Posted: Thu Jan 23, 2025 9:09 am
by ahampel

Hi,

I now compiled VASP 6.4.3 as closely possible to what you have:

Code: Select all

  1) git/2.40.0                  7) openmpi/4.1.2
  2) git-lfs/3.3.0               8) hdf5/1.13.0
  3) slurm/23.02.3               9) wannier90/3.1.0
  4) makedepf90/2.8.9           10) libxc/5.2.2
  5) intel/2022.0.1             11) vasp-intel-dev/2022.0.1_mkl-2022.0.1_ompi-4.1.2
  6) intel-oneapi-mkl/2022.0.1  12) scalapack/2.1.0

I do not have a OpenMPI 5.0.0 installation at hand to test nor openmpi compiled with oneapi 2023. Putting this aside I run the job now 500 times in a loop also with 32 mpi ranks without any issues. So I unfortunately can't really reproduce this on my system (rockylinux 9.4). However, can you maybe try the following things to check whether one of these is the problem:

user site:

  • set NCORE to some reasonable value, e.g. 8

  • try slightly different number mpi ranks

  • use vasp_gam instead of vasp_std for Gamma point only calculations

building VASP:

  • try to compile VASP 6.4.3 (you are using 6.4.2). I do not see any obvious fix related to your problem in 6.4.3 but it is probably safest to use this latest patch release which should be available to you

  • lower VASP_TARGET_CPU ?= -xHOST in case the node that runs the job is slightly different than the compiling machine? Maybe set just VASP_TARGET_CPU ?= -march=broadwell for safety. This disables any AVX512 instructions.

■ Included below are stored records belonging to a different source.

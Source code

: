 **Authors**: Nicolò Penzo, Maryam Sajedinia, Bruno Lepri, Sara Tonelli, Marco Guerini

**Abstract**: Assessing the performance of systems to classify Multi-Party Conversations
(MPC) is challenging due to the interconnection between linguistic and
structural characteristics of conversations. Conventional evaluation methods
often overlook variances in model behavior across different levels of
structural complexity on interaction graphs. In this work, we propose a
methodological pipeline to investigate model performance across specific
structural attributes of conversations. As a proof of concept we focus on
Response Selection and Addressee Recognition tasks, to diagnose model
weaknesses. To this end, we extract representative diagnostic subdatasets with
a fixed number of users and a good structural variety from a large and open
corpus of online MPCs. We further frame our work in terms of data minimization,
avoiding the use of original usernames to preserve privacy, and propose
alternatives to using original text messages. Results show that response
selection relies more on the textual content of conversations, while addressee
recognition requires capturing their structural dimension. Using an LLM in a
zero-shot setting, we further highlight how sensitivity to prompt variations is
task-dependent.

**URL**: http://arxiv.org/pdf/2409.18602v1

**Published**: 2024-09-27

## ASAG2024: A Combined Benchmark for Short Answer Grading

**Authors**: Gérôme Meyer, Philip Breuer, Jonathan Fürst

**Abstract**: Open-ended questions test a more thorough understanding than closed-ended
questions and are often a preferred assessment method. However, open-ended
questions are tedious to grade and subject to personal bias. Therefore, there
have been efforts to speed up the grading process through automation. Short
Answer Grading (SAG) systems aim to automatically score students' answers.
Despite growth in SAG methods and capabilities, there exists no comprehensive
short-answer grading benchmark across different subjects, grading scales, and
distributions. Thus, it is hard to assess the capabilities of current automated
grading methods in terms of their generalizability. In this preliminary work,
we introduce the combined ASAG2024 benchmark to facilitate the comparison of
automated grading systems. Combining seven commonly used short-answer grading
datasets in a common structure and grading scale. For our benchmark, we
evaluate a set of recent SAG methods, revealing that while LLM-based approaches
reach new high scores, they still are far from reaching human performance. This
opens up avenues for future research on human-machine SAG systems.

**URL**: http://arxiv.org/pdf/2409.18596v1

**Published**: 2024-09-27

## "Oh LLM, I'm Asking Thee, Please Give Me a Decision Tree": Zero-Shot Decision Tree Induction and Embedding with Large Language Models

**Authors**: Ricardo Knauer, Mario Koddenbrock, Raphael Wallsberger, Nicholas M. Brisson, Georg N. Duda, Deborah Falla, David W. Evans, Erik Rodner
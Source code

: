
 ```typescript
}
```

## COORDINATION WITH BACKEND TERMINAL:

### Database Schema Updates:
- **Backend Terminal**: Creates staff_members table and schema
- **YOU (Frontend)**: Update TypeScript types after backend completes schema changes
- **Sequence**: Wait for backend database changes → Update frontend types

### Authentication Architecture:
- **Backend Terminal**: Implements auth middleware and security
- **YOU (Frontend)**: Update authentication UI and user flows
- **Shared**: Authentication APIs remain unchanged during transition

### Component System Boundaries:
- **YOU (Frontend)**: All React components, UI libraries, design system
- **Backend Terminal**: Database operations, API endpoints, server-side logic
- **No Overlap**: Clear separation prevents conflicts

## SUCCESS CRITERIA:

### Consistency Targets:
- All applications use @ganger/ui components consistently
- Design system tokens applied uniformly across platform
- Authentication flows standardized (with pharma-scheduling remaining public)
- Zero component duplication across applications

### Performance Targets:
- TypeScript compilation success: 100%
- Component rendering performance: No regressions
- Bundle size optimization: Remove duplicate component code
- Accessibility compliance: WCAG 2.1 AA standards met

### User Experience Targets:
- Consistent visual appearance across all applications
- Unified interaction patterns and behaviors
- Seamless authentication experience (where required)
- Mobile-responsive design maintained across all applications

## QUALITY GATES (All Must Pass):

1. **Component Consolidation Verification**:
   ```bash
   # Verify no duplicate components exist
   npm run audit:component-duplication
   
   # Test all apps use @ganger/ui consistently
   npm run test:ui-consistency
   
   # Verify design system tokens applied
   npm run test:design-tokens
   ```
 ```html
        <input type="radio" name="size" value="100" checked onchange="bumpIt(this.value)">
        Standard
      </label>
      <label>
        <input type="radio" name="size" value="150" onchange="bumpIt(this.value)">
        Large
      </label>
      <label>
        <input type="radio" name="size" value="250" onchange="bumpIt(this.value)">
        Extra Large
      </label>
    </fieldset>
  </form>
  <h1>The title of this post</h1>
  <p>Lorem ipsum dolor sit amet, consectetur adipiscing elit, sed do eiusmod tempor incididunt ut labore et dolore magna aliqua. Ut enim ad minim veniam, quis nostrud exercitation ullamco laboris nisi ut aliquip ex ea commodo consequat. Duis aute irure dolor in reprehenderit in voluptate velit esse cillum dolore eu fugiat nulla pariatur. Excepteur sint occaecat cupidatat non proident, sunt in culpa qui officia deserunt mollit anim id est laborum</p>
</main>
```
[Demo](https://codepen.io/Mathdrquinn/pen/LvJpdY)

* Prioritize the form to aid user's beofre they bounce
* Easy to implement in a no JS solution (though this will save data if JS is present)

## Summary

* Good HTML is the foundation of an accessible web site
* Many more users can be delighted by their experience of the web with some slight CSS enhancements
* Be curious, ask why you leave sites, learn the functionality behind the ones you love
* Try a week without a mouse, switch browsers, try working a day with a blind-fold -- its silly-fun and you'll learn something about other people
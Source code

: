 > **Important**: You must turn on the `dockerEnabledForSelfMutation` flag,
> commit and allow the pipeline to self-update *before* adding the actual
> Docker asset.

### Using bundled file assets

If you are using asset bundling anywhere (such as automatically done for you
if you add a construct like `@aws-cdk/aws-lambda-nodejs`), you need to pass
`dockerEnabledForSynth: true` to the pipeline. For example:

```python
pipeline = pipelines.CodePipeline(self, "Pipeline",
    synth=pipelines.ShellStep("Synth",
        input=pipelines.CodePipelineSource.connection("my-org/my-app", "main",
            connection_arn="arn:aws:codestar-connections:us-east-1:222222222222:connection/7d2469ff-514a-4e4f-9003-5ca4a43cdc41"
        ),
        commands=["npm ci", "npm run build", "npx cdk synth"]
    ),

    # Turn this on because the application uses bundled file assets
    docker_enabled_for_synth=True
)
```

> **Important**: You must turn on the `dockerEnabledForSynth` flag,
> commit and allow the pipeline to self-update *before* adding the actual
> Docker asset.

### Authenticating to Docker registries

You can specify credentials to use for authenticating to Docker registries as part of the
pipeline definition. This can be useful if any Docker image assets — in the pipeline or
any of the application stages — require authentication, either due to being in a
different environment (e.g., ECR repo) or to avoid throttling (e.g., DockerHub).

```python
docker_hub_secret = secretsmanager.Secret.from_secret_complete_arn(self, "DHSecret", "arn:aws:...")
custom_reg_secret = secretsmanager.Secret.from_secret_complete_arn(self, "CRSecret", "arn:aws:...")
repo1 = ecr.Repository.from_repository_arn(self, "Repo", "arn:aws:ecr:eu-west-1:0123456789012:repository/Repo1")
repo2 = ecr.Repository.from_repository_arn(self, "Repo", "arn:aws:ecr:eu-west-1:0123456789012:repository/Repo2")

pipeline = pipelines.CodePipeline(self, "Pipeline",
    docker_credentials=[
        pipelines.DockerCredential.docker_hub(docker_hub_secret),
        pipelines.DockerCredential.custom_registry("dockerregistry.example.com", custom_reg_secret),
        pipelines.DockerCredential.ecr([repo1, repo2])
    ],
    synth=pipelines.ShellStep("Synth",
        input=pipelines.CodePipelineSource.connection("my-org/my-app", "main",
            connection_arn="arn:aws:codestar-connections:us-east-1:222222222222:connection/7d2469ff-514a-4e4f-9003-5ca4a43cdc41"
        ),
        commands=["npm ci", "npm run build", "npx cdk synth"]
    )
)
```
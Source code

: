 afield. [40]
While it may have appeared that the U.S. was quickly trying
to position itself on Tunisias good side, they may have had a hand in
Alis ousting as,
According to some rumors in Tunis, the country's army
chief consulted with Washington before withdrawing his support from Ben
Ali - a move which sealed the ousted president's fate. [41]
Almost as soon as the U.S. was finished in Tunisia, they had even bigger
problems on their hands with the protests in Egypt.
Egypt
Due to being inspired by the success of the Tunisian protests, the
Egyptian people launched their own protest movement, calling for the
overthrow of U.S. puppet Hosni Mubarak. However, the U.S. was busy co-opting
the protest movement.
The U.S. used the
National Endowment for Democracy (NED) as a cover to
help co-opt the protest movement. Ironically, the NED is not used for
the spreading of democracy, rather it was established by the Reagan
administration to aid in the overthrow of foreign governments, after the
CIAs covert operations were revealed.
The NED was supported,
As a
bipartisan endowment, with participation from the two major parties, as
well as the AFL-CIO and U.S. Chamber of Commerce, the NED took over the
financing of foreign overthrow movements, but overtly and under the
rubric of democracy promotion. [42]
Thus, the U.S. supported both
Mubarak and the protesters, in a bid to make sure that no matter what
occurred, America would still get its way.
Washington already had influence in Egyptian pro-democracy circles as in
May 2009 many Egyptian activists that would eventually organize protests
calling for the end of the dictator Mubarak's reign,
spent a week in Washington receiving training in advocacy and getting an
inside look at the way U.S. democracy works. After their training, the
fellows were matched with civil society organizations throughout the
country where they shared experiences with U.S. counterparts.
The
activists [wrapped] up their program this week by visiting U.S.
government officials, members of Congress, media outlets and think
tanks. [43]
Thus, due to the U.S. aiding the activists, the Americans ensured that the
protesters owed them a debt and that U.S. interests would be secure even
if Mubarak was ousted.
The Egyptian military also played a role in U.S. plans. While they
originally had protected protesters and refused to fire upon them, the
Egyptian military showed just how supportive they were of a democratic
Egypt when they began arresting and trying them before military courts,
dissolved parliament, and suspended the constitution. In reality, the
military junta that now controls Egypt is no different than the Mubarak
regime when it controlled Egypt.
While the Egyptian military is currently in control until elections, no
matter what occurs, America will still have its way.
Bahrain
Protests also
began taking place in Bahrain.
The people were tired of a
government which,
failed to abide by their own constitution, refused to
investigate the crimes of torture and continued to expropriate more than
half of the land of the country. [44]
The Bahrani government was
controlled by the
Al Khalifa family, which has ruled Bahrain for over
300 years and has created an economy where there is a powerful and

  • remove scalapack. Just for testing!

  • If possible use an older OpenMPI 4.x.x version, I am always a bit cautious with .0.0 releases of anything.

If all these do not help we should have a closer look, but this is all that comes to my mind that could cause trouble here.